What the task requires:
Count every line of these entries that holds the word "localhost", and reply with the number only.

(Source records)
----------------
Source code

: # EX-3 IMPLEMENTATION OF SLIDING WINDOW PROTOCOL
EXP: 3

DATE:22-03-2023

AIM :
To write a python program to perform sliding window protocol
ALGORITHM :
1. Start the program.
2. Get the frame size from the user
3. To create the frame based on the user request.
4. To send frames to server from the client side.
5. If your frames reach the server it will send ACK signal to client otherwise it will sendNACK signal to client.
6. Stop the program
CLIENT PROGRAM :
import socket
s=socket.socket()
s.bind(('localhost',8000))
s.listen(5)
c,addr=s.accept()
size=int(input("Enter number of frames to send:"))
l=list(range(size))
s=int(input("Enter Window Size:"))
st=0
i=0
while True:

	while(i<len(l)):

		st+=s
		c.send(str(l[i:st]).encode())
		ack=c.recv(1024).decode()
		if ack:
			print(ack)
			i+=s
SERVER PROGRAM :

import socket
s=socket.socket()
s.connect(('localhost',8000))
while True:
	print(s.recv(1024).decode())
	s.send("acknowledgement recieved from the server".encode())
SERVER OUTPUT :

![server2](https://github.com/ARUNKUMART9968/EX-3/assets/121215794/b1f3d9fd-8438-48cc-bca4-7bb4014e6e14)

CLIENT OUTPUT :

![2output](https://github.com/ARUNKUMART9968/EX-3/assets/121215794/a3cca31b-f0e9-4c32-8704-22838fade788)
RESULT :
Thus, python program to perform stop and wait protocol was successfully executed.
----------------
Solution:
2